**Aim of the exercise**
From the listing below, copy only the lines from the line that contains "1. Kontrollera i" to the line that contains "1. Öppna egenskapen mobile i Adobe Launch.", counting those two lines as part of the copy.

◆ ◆ ◆ ◆ ◆

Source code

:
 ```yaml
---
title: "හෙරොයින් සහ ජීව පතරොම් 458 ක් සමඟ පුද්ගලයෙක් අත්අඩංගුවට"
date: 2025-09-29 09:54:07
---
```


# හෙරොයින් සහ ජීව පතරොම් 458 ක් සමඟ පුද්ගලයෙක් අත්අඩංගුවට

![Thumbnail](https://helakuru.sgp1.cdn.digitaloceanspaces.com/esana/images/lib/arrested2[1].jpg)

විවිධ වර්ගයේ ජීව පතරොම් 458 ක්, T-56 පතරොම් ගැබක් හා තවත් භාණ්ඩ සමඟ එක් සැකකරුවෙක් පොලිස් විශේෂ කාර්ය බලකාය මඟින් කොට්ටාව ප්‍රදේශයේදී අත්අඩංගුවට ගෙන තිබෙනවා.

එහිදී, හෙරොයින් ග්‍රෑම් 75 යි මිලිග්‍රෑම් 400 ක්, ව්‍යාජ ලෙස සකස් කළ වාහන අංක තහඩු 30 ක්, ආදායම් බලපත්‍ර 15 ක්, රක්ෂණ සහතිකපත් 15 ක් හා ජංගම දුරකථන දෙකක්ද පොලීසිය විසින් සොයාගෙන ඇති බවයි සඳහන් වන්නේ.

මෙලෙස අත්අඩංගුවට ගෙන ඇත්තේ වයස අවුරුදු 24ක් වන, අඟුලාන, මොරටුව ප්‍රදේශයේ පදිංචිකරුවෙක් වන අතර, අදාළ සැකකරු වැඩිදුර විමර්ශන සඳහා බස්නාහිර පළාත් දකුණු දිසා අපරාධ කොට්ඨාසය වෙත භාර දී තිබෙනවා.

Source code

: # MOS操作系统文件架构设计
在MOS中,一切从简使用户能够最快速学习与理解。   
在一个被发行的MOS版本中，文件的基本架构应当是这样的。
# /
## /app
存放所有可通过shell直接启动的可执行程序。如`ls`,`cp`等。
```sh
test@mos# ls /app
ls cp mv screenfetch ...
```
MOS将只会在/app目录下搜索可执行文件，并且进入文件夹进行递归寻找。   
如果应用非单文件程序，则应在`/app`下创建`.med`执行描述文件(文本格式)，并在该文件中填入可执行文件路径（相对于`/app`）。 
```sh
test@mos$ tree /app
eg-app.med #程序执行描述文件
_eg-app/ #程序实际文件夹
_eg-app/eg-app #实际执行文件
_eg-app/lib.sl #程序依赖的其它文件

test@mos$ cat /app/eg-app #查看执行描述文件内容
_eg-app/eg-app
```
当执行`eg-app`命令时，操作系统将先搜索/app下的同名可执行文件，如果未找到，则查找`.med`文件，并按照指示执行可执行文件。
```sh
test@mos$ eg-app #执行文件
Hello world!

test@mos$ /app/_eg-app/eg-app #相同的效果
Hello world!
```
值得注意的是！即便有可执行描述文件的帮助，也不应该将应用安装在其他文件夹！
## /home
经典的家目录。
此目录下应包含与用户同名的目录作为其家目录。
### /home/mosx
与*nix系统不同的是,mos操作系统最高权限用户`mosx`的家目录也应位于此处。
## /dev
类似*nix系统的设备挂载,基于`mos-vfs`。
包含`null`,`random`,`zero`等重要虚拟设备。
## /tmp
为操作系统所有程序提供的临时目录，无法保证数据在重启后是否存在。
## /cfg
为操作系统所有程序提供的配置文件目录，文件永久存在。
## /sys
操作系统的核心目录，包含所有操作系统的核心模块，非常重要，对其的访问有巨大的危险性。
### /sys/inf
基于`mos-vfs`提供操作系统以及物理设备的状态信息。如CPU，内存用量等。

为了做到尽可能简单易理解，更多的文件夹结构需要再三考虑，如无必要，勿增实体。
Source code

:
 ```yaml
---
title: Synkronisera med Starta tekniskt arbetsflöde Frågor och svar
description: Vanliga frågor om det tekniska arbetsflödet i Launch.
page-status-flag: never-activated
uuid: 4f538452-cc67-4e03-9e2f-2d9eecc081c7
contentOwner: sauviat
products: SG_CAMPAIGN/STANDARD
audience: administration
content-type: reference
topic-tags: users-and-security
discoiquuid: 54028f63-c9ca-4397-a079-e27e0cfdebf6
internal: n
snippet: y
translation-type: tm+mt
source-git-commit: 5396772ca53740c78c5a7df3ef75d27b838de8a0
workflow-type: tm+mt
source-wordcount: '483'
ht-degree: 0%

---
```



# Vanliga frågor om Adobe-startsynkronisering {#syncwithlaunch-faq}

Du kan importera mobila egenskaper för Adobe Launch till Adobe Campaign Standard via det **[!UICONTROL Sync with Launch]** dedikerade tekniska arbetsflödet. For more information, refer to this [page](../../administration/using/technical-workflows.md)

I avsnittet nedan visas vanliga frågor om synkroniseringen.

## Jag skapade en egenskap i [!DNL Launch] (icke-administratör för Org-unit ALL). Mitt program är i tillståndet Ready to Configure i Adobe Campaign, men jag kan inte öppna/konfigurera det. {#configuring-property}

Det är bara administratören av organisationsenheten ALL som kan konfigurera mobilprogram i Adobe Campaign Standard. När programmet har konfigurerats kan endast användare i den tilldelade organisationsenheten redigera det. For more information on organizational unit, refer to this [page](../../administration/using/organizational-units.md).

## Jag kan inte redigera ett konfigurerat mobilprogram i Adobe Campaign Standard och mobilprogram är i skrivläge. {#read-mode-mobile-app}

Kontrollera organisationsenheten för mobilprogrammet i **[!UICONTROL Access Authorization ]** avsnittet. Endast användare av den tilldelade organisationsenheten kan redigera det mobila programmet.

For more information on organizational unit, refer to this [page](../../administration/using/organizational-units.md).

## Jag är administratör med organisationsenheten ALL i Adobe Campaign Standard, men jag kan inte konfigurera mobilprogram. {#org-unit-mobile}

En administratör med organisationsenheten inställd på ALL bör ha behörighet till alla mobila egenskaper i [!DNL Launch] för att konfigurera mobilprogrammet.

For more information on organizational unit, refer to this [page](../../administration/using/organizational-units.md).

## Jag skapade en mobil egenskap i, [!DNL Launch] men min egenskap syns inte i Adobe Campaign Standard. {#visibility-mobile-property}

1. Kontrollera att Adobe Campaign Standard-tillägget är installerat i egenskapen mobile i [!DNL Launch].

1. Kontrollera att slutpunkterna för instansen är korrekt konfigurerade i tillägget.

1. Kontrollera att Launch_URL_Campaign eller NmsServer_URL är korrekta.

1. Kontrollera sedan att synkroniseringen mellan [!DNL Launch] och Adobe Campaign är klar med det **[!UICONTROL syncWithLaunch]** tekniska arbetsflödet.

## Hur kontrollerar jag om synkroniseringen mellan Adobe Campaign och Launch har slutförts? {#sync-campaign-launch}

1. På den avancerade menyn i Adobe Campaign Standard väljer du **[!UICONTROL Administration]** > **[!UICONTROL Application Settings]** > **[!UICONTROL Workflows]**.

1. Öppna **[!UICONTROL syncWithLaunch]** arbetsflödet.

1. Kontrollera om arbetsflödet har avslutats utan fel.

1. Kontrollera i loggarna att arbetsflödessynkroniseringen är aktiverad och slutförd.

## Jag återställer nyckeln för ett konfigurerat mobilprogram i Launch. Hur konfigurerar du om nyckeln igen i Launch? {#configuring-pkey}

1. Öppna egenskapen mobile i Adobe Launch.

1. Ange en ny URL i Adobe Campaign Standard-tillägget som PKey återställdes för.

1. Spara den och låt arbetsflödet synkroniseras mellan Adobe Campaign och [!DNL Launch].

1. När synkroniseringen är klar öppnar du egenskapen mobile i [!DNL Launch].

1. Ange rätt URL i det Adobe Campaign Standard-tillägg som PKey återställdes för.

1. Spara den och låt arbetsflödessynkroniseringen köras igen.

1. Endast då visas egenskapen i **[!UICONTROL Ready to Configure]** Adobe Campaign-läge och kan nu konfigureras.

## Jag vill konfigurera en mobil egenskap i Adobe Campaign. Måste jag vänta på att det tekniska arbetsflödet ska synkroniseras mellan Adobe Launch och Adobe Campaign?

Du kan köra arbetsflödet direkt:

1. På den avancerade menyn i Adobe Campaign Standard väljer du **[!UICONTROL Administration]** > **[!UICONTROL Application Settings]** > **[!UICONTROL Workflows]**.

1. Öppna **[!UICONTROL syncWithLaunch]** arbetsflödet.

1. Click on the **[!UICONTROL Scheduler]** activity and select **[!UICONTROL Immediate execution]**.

◆ ◆ ◆ ◆ ◆

**Task result**
1. Kontrollera i loggarna att arbetsflödessynkroniseringen är aktiverad och slutförd.

## Jag återställer nyckeln för ett konfigurerat mobilprogram i Launch. Hur konfigurerar du om nyckeln igen i Launch? {#configuring-pkey}

1. Öppna egenskapen mobile i Adobe Launch.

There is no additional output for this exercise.